Fodl Finance (https://fodl.finance/, $FODL) is a highly innovative, fully decentralized leverage trading platform launched in October 2021.
We believe that Fodl position farming is an ideal fit for Fortress DAO’s low-risk investment needs for multiple reasons:
- Fodl is developed by the team behind 0xb1 (https://twitter.com/0x_b1), a pseudonymous group of experts in decentralized finance with experience managing 9-digit yield farming positions (https://cryptoslate.com/a-400m-ethereum-address-known-as-0xb1-is-doing-a-giveaway-to-boost-defi/)
- The Fodl platform has been extensively audited by Quantstamp: https://certificate.quantstamp.com/full/fodl
- Fodl position rewards are paid out in the form of $FODL tokens, which we currently believe to be highly undervalued given that the Fodl platform is maintaining $330M TVL with a market capitalization of $76M
By taking on a leveraged USDC/USDC position, we expose ourselves to a very limited risk profile:
- Loss of peg: We believe that it is unlikely that the USD Coin will lose its peg. However, even in that eventuality, there is zero risk of liquidation given that the asset being borrowed is identical to the asset being supplied.

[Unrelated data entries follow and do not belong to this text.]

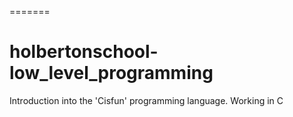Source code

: 
=======
# holbertonschool-low_level_programming
Introduction into the 'Cisfun' programming language.
Working in C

- Impermanent loss: There is zero risk of impermanent loss in a USDC/USDC position.
- Contract/platform risk: We believe that the contract/platform risk of locking up treasury funds in a Fodl position is extremely low due to the following factors: (1) the Quantstamp audit, (2) the extensive experience of the Fodl Finance team, and (3) the fact that existing venture capitalists have publicly announced investments in Fodl.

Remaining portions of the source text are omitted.